In the ten years since its inception, most of us have either had or are having some kind of relationship with those infamous blue and white pages. Hey who knows, you might have even come across this post thanks to its super powerful information sharing and networking talents!

Could you delete your Facebook?

So what kind of Facebook user are you? Are you someone who delights your friends with daily witty status updates? Are you keen to let everyone know when you’re ‘shattered or bored.com’ when stuck in roadworks or enduring a particularly riveting train journey? Do you like to keep us all gripped with a mysterious ‘some people need to sort it out’ type update or arguably the best of the bunch, tease us with a lone miserable faced emoticon to which there can be no other response than to probe you for more juicy detail?

Maybe you say you’re ‘not bothered about it’ despite sneakily devouring your news feed at ten minute intervals throughout the day. And finally, you there claiming to hate it, yes you, there are over a billion monthly active Facebook users, and I bet you’re one of them.  

Whatever type of BookFacer you are, the question is could you delete it? Could you pull the plug on one of the most convenient forms of communication, something which helps you organise a weekend away or a surprise party, and reconnect with friends, family and old work mates in the blink of an eye?
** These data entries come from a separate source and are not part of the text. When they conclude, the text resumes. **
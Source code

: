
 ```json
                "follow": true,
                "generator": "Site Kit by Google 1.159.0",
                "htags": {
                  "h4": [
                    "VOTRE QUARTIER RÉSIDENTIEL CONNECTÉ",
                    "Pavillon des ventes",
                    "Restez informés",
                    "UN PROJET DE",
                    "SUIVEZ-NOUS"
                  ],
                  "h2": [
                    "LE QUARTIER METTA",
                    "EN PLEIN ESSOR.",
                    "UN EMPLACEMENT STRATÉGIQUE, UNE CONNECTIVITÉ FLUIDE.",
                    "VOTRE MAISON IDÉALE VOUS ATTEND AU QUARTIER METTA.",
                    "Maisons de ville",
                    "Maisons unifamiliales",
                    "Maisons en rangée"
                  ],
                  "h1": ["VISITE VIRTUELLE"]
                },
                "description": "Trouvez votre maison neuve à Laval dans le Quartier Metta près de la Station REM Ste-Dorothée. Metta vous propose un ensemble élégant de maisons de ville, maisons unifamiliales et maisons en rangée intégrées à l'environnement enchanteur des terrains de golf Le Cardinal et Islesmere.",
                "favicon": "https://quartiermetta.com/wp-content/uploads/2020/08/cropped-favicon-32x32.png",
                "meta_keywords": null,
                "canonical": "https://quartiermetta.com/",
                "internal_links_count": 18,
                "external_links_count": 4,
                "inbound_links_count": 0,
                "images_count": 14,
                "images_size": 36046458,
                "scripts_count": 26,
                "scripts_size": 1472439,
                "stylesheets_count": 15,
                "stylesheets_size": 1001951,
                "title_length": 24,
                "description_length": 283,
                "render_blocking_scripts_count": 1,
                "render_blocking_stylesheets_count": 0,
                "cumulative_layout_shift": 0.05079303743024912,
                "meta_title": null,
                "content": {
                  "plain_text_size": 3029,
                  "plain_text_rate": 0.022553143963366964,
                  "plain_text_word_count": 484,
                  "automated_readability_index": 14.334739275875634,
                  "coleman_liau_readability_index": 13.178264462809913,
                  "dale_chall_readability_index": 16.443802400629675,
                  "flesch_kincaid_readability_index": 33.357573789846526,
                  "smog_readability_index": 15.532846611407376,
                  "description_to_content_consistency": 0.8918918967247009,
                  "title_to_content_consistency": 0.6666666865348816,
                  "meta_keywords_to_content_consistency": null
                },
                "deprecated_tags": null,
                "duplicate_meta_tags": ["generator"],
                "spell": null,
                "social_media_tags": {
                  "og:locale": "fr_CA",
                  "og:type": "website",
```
If I was going to keep this short and sweet, my own personal response to this would be as follows:

“No chance, because I am very nosy.”

However in the interests of making this post, well, interesting I’ll make a compromise. For one or even two months, rather than going cold turkey and deactivating my account entirely I’ll delete the Facebook app from my phone. Oh go on then, let’s go crazy: I’ll banish it from my iPad too. This will make it more awkward and slightly more time consuming to access, so in theory means I’ll check it less often, ideally not at all. If everything goes to plan I’ll have to satisfy my need to know what’s going on by having more conversations in real life with actual humans. Imagine that.

Not being someone who regularly shares their deepest troubling thoughts with several hundred friends/acquaintances (last recorded status update circa July 2013 observing the amount of insects infesting my windows during hot weather) this shouldn’t be too much of a hardship. Despite this, I appreciate that to others with a deeper attachment to the social network, saying goodbye to your phone’s most tapped app is comparable to the loss of an arm/leg/several teeth.

But can it really be that tough to live without it? The site is only ten years old, and before this communication powerhouse was around we still managed to maintain pretty good relationships, so I’m sure the pre-2004 days can’t be that difficult to recreate. In the absence of the iconic lower case letter ‘f’ app on my smartphone screen I’m going to write someone a letter, make a call on a landline, and endeavour to meet in person with at least a couple of the friends I’d normally only chat to through social media.